Hank Gilbert, the Democratic nominee for state agriculture commissioner, has hammered incumbent Todd Staples, a Republican, on many fronts, including his agency's performance inspecting gas pumps to make sure they work right.
PolitiFact Texas just checked his September claim that pumps in each of the state's five Texas Department of Agriculture regions lack required state stickers or have stickers that are out of date. We rated that statement Half True.
But today's venture into the state's vast span o' pumps was touched off by an Aug. 20 press release from Staples' campaign bringing to light a video of Gilbert at the Central Texas Democratic Forum on Jan. 11--yes, January.

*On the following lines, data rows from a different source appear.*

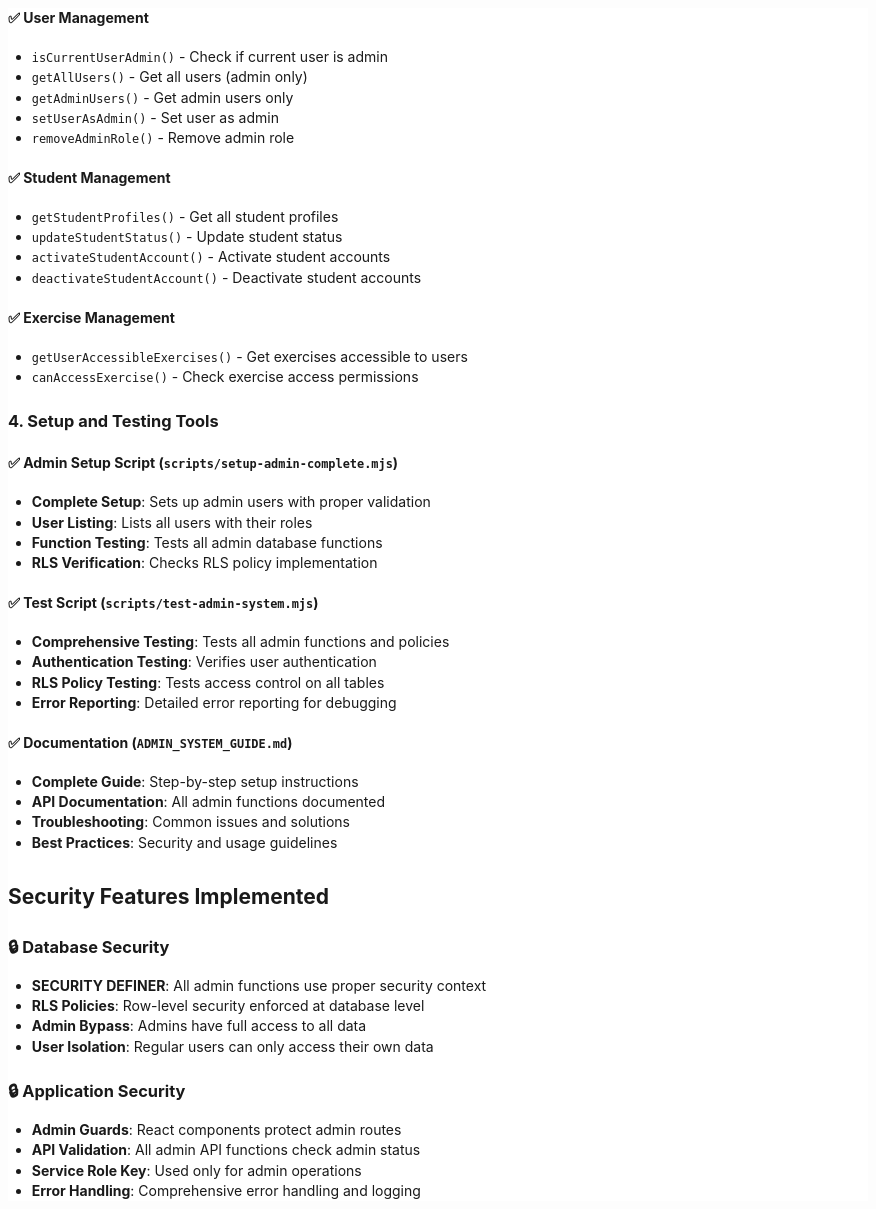 #### ✅ User Management
- `isCurrentUserAdmin()` - Check if current user is admin
- `getAllUsers()` - Get all users (admin only)
- `getAdminUsers()` - Get admin users only
- `setUserAsAdmin()` - Set user as admin
- `removeAdminRole()` - Remove admin role

#### ✅ Student Management
- `getStudentProfiles()` - Get all student profiles
- `updateStudentStatus()` - Update student status
- `activateStudentAccount()` - Activate student accounts
- `deactivateStudentAccount()` - Deactivate student accounts

#### ✅ Exercise Management
- `getUserAccessibleExercises()` - Get exercises accessible to users
- `canAccessExercise()` - Check exercise access permissions

### 4. Setup and Testing Tools

#### ✅ Admin Setup Script (`scripts/setup-admin-complete.mjs`)
- **Complete Setup**: Sets up admin users with proper validation
- **User Listing**: Lists all users with their roles
- **Function Testing**: Tests all admin database functions
- **RLS Verification**: Checks RLS policy implementation

#### ✅ Test Script (`scripts/test-admin-system.mjs`)
- **Comprehensive Testing**: Tests all admin functions and policies
- **Authentication Testing**: Verifies user authentication
- **RLS Policy Testing**: Tests access control on all tables
- **Error Reporting**: Detailed error reporting for debugging

#### ✅ Documentation (`ADMIN_SYSTEM_GUIDE.md`)
- **Complete Guide**: Step-by-step setup instructions
- **API Documentation**: All admin functions documented
- **Troubleshooting**: Common issues and solutions
- **Best Practices**: Security and usage guidelines

## Security Features Implemented

### 🔒 Database Security
- **SECURITY DEFINER**: All admin functions use proper security context
- **RLS Policies**: Row-level security enforced at database level
- **Admin Bypass**: Admins have full access to all data
- **User Isolation**: Regular users can only access their own data

### 🔒 Application Security
- **Admin Guards**: React components protect admin routes
- **API Validation**: All admin API functions check admin status
- **Service Role Key**: Used only for admin operations
- **Error Handling**: Comprehensive error handling and logging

That's when he told the Dems that he'd fire about half the agriculture department's employees at headquarters in order to hire "people to put in the field because that's where we need it. Because right now we have so little people in the field, the HEBs of this state, the Brookshires of this state, they're calibrating their own gas pumps. The TDA just sends them the stickers and they calibrate them. So we literally do have the fox guarding the hen house. That's got to stop."
We wondered how such a dramatic statement had slipped past us. Has anyone else noticed that the state sends stickers to stores that calibrate their own pumps? Are things that cozy?
Responding to our query, Gilbert's campaign manager, Vince Leibowitz, said in an e-mail that both HEB and Brookshire independently have their gas pumps certified between state inspections.
Per Gilbert's statement that the agriculture department "sends them the stickers," Leibowitz said Gilbert wasn't referring to the state inspection seals, which he said can only be affixed by agency employees. Leibowitz said Gilbert meant "independent inspector" stickers--again, not the same as state stickers--which he said Gilbert has seen on Brookshire pumps in East Texas.
However, Leibowitz said, "to our knowledge, TDA does not send out those stickers. Hank misspoke." Asked if Gilbert subsequently issued a correction or retraction, Leibowitz replied by e-mail that "someone approached him after this to talk to him about it, and he clarified what he intended to say. He has since not similarly misspoken and has talked about gas pumps dozens and dozens of times on the stump."
Hot on this sticker trail, we checked with the Texas Department of Agriculture whose spokesman, Bryan Black, said its inspectors are the only personnel authorized to inspect a fuel pump and apply its "weights and measure seal. That is the law and that is our policy."
Stores of all sizes must calibrate their pumps by using registered service technicians, licensed by the TDA, Black said. State law requires each pump to be inspected every four years, he said, though since 2007, the average time between inspections has been 2.6 years.
A TDA Web page says the department has 72 weights and measures inspectors throughout the state checking more than 65,000 fuel pumps a year. Leibowitz said Gilbert foresees eliminating various agency positions and using the savings to hire more field inspectors, but that it's "inappropriate and premature" to detail those plans.
Next, we queried HEB and Brookshire about their gas pumps. Both told us they contract the calibration of their pumps to outside vendors.
Explained Sam Anderson, spokesman for the Tyler-based Brookshire Grocery Company: "If they pass (state) inspection, the Department of Agriculture provides their stickers. If we are not compliant, we have to have our service provider come back out to fix them. Then the department comes back out." In a follow-up e-mail, Anderson said the grocery store does not have its own certification stickers on its approximately 400 dispensers.
So, how does the meter swing on Gilbert's statement?
Stores do indeed calibrate their gas pumps--by using state-certified technicians. But Gilbert leaves the impression this practice is new and nefarious -- and a substitute for state inspections. It's not. Also, as Gilbert's campaign acknowledged to us, his statement that the state sends stickers to stores simply isn't so.
Gilbert may have only said this to a single audience. Regardless, his claim--which was never corrected publicly--incorrectly suggests wrongdoing, and state complicity in that wrongdoing. On the Truth-O-Meter, that's fuel enough to rate False.